The expected copy holds every entry exactly and none of the pictures.

── Materials provided

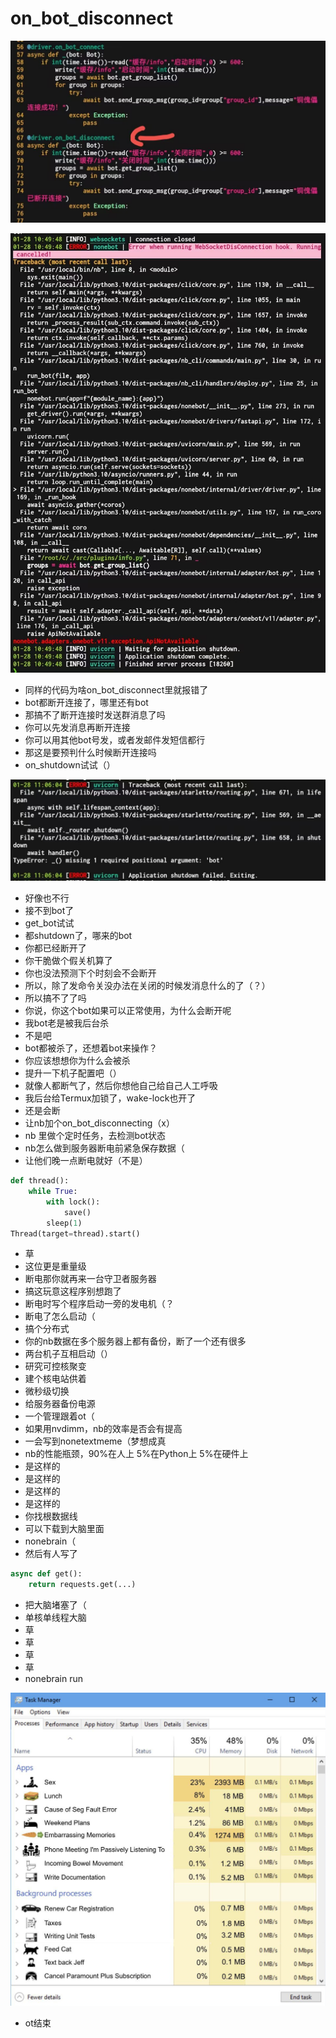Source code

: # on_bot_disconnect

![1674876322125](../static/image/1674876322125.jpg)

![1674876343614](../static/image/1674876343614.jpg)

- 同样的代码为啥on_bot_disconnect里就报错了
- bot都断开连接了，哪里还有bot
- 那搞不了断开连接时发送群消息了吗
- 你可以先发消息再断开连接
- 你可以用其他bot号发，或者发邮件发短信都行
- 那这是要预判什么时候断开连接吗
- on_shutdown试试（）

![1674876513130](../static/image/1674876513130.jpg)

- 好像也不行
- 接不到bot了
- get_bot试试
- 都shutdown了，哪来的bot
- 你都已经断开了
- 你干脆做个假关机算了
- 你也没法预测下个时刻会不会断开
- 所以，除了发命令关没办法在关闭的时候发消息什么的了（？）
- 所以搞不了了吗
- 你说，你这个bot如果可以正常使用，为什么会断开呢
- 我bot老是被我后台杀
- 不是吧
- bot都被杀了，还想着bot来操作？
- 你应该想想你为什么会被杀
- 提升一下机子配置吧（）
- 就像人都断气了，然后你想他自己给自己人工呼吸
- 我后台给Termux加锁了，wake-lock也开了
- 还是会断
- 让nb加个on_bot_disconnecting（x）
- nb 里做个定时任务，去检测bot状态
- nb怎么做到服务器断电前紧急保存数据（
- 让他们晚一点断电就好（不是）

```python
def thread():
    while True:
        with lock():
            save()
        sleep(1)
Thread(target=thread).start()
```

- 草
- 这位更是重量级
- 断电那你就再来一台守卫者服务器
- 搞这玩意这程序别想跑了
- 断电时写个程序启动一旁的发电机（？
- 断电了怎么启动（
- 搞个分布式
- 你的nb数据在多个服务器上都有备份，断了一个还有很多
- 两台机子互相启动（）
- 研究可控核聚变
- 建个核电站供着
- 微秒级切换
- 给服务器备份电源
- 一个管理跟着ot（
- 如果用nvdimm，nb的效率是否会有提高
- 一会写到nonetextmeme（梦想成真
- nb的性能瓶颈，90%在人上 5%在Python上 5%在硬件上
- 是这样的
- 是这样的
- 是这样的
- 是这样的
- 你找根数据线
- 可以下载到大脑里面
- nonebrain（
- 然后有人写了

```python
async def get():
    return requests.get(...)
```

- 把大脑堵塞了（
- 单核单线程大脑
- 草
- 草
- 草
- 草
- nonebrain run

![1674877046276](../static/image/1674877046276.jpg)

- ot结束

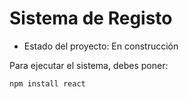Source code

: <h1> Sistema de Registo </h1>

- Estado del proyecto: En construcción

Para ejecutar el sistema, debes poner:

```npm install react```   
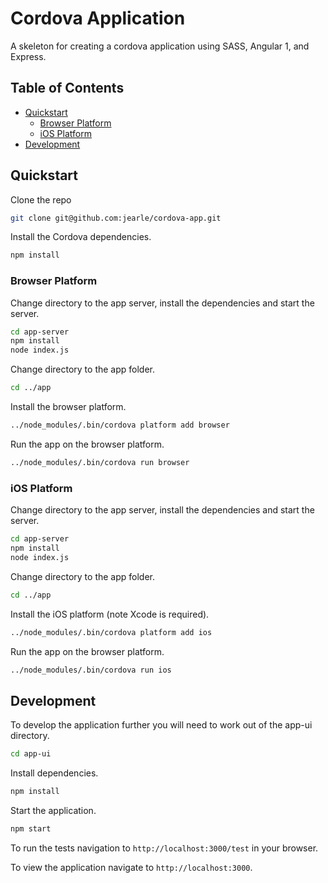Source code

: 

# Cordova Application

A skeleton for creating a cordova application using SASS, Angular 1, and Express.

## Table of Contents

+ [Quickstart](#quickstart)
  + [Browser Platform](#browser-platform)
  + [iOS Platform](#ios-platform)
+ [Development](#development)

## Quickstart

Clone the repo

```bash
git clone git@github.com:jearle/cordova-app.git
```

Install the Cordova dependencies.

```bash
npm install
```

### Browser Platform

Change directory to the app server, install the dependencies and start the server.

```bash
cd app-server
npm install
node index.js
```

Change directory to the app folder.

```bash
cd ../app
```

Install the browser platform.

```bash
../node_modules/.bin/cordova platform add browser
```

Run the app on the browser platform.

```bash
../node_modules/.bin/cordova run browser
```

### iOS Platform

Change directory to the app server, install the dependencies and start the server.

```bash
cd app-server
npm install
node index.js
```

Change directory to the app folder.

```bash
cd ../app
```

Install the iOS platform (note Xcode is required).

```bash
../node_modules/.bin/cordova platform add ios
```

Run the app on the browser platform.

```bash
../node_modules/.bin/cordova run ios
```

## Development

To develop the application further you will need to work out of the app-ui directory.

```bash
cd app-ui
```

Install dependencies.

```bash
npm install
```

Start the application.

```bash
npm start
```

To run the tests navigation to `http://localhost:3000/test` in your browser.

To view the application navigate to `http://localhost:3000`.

────

» Expected output
Source code

: # on_bot_disconnect

![1674876322125](../static/image/1674876322125.jpg)

![1674876343614](../static/image/1674876343614.jpg)

- 同样的代码为啥on_bot_disconnect里就报错了
- bot都断开连接了，哪里还有bot
- 那搞不了断开连接时发送群消息了吗
- 你可以先发消息再断开连接
- 你可以用其他bot号发，或者发邮件发短信都行
- 那这是要预判什么时候断开连接吗
- on_shutdown试试（）

![1674876513130](../static/image/1674876513130.jpg)

- 好像也不行
- 接不到bot了
- get_bot试试
- 都shutdown了，哪来的bot
- 你都已经断开了
- 你干脆做个假关机算了
- 你也没法预测下个时刻会不会断开
- 所以，除了发命令关没办法在关闭的时候发消息什么的了（？）
- 所以搞不了了吗
- 你说，你这个bot如果可以正常使用，为什么会断开呢
- 我bot老是被我后台杀
- 不是吧
- bot都被杀了，还想着bot来操作？
- 你应该想想你为什么会被杀
- 提升一下机子配置吧（）
- 就像人都断气了，然后你想他自己给自己人工呼吸
- 我后台给Termux加锁了，wake-lock也开了
- 还是会断
- 让nb加个on_bot_disconnecting（x）
- nb 里做个定时任务，去检测bot状态
- nb怎么做到服务器断电前紧急保存数据（
- 让他们晚一点断电就好（不是）

```python
def thread():
    while True:
        with lock():
            save()
        sleep(1)
Thread(target=thread).start()
```

- 草
- 这位更是重量级
- 断电那你就再来一台守卫者服务器
- 搞这玩意这程序别想跑了
- 断电时写个程序启动一旁的发电机（？
- 断电了怎么启动（
- 搞个分布式
- 你的nb数据在多个服务器上都有备份，断了一个还有很多
- 两台机子互相启动（）
- 研究可控核聚变
- 建个核电站供着
- 微秒级切换
- 给服务器备份电源
- 一个管理跟着ot（
- 如果用nvdimm，nb的效率是否会有提高
- 一会写到nonetextmeme（梦想成真
- nb的性能瓶颈，90%在人上 5%在Python上 5%在硬件上
- 是这样的
- 是这样的
- 是这样的
- 是这样的
- 你找根数据线
- 可以下载到大脑里面
- nonebrain（
- 然后有人写了

```python
async def get():
    return requests.get(...)
```

- 把大脑堵塞了（
- 单核单线程大脑
- 草
- 草
- 草
- 草
- nonebrain run

![1674877046276](../static/image/1674877046276.jpg)

- ot结束

Source code

: <h1> Sistema de Registo </h1>

- Estado del proyecto: En construcción

Para ejecutar el sistema, debes poner:

```npm install react```   
Source code

: 

# Cordova Application

A skeleton for creating a cordova application using SASS, Angular 1, and Express.

## Table of Contents

+ [Quickstart](#quickstart)
  + [Browser Platform](#browser-platform)
  + [iOS Platform](#ios-platform)
+ [Development](#development)

## Quickstart

Clone the repo

```bash
git clone git@github.com:jearle/cordova-app.git
```

Install the Cordova dependencies.

```bash
npm install
```

### Browser Platform

Change directory to the app server, install the dependencies and start the server.

```bash
cd app-server
npm install
node index.js
```

Change directory to the app folder.

```bash
cd ../app
```

Install the browser platform.

```bash
../node_modules/.bin/cordova platform add browser
```

Run the app on the browser platform.

```bash
../node_modules/.bin/cordova run browser
```

### iOS Platform

Change directory to the app server, install the dependencies and start the server.

```bash
cd app-server
npm install
node index.js
```

Change directory to the app folder.

```bash
cd ../app
```

Install the iOS platform (note Xcode is required).

```bash
../node_modules/.bin/cordova platform add ios
```

Run the app on the browser platform.

```bash
../node_modules/.bin/cordova run ios
```

## Development

To develop the application further you will need to work out of the app-ui directory.

```bash
cd app-ui
```

Install dependencies.

```bash
npm install
```

Start the application.

```bash
npm start
```

To run the tests navigation to `http://localhost:3000/test` in your browser.

To view the application navigate to `http://localhost:3000`.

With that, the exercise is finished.